**TRY IT:**
Copy out, from the data below, each line in which the word "reln" occurs.

Source texts of formatted documents:
>>>

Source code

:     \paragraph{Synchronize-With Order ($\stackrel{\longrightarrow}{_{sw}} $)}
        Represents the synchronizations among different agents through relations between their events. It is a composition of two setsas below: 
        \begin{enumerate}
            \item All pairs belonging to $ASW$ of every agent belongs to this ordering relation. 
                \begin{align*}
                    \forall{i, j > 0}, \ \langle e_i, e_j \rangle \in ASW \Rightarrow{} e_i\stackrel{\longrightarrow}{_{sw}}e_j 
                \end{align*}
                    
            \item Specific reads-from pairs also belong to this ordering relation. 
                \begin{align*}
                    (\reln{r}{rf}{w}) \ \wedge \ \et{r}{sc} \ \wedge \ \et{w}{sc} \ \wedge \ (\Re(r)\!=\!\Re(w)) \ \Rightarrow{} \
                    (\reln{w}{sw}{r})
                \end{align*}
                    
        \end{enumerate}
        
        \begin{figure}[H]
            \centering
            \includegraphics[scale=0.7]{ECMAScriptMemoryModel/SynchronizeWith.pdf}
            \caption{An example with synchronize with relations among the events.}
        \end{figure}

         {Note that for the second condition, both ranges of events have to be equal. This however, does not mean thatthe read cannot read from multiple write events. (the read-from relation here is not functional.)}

<<<

**SOLUTION FOR THIS TASK:**
                    (\reln{r}{rf}{w}) \ \wedge \ \et{r}{sc} \ \wedge \ \et{w}{sc} \ \wedge \ (\Re(r)\!=\!\Re(w)) \ \Rightarrow{} \
                    (\reln{w}{sw}{r})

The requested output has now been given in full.